* Directions:
Search the listing below for the string "Ginebras" and copy every line where it occurs.

* Working data:
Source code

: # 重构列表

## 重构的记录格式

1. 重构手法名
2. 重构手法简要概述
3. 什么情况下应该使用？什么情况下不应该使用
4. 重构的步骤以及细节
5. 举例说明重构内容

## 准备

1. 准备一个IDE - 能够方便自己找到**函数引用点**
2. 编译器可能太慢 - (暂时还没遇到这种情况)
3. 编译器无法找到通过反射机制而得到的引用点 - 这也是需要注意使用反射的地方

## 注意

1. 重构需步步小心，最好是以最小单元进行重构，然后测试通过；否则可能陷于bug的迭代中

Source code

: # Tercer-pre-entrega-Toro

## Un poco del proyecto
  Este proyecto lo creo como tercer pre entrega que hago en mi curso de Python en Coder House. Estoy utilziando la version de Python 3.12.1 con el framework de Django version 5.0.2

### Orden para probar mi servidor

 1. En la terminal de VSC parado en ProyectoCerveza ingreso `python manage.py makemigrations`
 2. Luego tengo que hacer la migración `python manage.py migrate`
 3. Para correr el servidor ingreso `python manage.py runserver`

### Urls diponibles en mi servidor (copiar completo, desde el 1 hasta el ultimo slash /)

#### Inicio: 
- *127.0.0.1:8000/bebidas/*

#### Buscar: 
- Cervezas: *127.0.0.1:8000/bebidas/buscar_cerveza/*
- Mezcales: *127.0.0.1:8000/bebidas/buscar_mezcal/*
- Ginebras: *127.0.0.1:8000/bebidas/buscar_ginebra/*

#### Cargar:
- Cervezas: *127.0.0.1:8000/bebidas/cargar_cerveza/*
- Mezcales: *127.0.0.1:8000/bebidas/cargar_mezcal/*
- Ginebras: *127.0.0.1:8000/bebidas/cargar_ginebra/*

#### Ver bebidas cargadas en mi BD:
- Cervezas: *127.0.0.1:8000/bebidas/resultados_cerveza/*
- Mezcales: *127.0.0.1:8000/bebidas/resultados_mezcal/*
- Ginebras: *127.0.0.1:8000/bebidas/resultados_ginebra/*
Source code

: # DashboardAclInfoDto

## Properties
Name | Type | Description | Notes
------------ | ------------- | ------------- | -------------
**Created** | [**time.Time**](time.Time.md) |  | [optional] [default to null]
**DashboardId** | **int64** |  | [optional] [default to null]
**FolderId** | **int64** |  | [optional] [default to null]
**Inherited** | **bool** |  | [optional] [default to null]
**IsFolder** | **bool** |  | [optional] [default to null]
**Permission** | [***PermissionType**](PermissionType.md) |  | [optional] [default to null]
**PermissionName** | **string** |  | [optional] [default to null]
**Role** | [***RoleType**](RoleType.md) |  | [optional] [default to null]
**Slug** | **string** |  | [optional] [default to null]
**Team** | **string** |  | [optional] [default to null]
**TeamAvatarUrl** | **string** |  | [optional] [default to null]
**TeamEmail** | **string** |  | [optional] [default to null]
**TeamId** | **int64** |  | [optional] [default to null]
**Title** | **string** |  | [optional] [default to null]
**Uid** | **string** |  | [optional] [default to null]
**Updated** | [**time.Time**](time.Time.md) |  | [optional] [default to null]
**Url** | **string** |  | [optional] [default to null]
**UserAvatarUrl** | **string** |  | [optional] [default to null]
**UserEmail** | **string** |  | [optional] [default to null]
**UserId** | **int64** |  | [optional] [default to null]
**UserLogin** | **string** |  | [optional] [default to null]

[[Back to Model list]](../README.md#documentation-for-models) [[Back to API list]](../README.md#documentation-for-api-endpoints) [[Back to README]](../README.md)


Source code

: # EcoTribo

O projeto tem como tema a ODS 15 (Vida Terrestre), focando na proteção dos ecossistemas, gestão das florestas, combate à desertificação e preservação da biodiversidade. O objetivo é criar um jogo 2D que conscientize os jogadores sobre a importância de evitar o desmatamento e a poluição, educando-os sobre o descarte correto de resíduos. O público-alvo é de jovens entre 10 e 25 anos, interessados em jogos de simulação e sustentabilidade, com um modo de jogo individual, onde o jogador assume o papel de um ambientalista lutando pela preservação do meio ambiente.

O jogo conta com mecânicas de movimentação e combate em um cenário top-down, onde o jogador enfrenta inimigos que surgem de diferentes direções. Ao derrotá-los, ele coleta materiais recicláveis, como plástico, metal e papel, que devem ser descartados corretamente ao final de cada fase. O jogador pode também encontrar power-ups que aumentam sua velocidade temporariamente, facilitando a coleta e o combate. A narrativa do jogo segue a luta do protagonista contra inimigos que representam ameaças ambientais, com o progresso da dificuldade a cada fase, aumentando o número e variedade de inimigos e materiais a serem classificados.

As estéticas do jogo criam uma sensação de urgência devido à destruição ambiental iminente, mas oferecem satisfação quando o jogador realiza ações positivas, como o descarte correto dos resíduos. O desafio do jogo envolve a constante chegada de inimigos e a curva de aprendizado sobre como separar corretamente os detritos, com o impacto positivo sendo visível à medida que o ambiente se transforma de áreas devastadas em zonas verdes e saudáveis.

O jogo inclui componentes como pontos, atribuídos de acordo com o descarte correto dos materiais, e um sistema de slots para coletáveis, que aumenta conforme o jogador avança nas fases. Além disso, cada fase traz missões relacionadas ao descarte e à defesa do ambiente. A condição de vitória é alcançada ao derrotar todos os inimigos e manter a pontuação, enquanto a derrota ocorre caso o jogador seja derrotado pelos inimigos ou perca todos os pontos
--
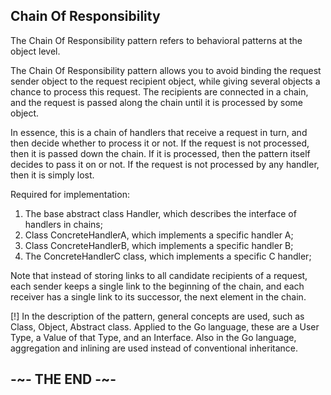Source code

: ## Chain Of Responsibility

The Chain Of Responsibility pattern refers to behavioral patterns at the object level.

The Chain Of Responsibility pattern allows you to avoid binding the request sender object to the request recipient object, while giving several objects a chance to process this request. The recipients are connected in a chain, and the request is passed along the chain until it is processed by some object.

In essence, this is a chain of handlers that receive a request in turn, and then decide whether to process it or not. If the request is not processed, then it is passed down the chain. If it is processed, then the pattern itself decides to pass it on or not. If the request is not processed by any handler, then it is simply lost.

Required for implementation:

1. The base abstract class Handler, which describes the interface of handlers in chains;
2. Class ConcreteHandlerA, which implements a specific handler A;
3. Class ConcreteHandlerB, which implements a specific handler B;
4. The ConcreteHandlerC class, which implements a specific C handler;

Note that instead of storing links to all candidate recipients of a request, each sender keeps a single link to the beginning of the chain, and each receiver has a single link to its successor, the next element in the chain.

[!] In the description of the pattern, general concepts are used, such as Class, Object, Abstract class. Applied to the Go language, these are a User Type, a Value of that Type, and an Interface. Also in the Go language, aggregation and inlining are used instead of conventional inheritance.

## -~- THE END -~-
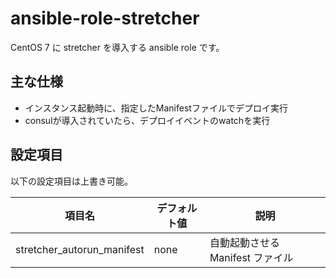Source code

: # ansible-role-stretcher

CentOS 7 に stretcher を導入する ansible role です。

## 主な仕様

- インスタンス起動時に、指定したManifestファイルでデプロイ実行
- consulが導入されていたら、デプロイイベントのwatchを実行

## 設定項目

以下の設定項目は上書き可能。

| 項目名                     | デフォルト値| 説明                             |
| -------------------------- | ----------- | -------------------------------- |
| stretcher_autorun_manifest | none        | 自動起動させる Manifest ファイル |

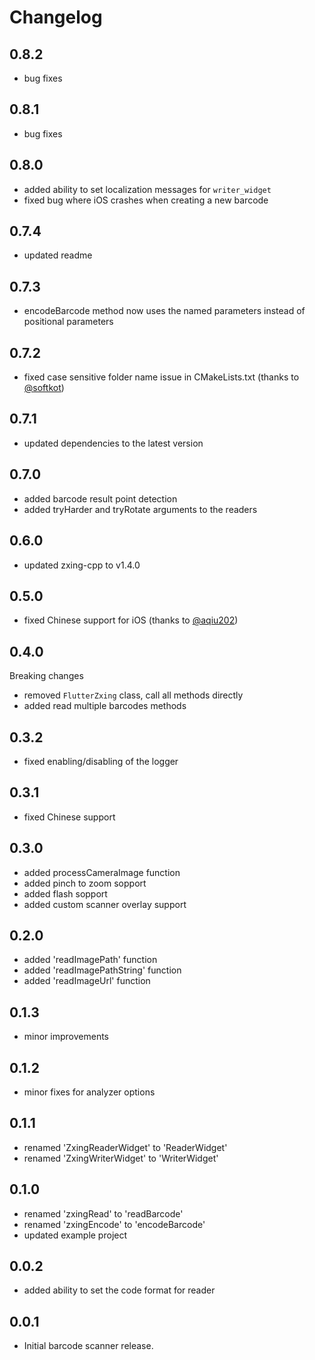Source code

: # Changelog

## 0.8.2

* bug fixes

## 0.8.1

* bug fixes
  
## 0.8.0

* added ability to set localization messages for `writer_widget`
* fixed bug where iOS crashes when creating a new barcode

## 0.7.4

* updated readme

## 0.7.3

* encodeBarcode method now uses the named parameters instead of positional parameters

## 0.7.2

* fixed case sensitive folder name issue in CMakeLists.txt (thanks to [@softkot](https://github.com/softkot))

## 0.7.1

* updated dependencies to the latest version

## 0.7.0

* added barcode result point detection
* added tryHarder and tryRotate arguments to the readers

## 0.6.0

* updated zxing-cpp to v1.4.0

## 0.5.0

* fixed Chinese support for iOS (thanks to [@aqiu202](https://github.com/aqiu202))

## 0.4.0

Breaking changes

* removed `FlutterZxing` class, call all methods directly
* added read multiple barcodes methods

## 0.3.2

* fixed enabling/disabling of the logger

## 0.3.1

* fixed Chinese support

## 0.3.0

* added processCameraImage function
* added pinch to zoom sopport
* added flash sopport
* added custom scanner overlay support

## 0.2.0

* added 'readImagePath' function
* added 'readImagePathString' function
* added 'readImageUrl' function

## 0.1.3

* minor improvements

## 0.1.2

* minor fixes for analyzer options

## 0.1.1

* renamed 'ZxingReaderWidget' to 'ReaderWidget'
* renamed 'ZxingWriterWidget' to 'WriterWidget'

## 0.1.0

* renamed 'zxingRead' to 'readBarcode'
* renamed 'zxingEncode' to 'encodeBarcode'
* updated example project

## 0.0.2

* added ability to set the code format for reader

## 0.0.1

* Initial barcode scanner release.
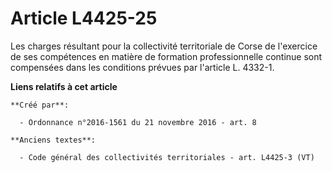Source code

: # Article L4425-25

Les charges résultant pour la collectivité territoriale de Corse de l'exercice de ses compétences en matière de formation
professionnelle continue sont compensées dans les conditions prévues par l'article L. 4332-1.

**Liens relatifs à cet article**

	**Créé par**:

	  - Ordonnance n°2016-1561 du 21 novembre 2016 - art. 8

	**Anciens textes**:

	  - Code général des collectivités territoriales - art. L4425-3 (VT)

* Result for this task:
- Ginebras: *127.0.0.1:8000/bebidas/buscar_ginebra/*
- Ginebras: *127.0.0.1:8000/bebidas/cargar_ginebra/*
- Ginebras: *127.0.0.1:8000/bebidas/resultados_ginebra/*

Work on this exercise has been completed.